WHAT YOU SHOULD DO: Work through the data below line by line and say how many lines hold "sparkContext"; give only the number.

INFORMATION SHOWN:
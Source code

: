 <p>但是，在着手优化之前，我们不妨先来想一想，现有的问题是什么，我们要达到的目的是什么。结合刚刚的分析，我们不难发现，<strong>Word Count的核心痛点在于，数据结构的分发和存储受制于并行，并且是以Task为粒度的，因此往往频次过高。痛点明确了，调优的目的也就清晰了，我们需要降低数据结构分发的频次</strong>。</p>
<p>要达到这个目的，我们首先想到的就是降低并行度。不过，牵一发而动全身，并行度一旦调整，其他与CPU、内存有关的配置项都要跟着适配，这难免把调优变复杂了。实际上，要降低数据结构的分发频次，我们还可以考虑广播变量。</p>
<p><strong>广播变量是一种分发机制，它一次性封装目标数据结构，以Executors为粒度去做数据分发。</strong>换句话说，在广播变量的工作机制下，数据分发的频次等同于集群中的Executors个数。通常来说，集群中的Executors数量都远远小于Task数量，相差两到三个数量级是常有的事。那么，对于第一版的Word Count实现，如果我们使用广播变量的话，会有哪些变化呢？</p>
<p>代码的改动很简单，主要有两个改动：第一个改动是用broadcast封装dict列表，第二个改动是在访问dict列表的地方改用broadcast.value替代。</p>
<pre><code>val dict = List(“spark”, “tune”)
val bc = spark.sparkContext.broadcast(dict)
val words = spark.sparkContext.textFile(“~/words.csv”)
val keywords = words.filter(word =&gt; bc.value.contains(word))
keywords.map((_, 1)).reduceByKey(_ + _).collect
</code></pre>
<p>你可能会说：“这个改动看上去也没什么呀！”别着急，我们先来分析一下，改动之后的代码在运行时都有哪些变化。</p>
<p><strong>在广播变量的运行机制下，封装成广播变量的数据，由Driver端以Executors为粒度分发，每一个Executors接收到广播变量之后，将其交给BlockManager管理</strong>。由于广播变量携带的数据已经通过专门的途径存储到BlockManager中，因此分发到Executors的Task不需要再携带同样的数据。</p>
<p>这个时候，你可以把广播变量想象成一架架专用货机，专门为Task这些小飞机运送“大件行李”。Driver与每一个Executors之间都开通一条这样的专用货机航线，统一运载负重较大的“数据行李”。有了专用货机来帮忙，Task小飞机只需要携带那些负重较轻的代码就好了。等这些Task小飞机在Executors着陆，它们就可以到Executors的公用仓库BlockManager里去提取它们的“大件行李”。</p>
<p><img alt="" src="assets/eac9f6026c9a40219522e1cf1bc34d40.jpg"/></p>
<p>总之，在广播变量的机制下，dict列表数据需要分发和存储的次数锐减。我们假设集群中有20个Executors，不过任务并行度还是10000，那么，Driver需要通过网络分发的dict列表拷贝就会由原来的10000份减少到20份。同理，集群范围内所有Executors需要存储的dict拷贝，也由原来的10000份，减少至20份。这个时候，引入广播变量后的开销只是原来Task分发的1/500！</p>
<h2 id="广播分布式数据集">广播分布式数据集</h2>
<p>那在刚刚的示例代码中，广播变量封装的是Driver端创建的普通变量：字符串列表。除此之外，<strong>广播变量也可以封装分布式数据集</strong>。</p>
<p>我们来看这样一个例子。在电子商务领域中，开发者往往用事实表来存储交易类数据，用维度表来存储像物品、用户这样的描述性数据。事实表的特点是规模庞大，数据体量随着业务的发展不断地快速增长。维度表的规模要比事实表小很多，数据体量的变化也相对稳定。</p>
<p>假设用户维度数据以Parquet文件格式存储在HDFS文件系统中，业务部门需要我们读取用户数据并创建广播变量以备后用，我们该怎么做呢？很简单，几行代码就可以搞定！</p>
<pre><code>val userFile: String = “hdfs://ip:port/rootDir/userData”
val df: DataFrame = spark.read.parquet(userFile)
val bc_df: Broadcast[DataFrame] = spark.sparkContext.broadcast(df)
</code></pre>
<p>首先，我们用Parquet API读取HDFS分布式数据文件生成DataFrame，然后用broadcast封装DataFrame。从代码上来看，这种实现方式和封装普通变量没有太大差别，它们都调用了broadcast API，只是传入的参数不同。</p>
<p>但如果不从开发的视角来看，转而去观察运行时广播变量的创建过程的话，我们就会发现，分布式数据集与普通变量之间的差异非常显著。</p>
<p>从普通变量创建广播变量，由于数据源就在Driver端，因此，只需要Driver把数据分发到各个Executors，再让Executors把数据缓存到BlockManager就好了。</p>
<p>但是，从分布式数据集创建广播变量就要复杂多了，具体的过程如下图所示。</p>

SOLUTION FOR THIS PROBLEM: 3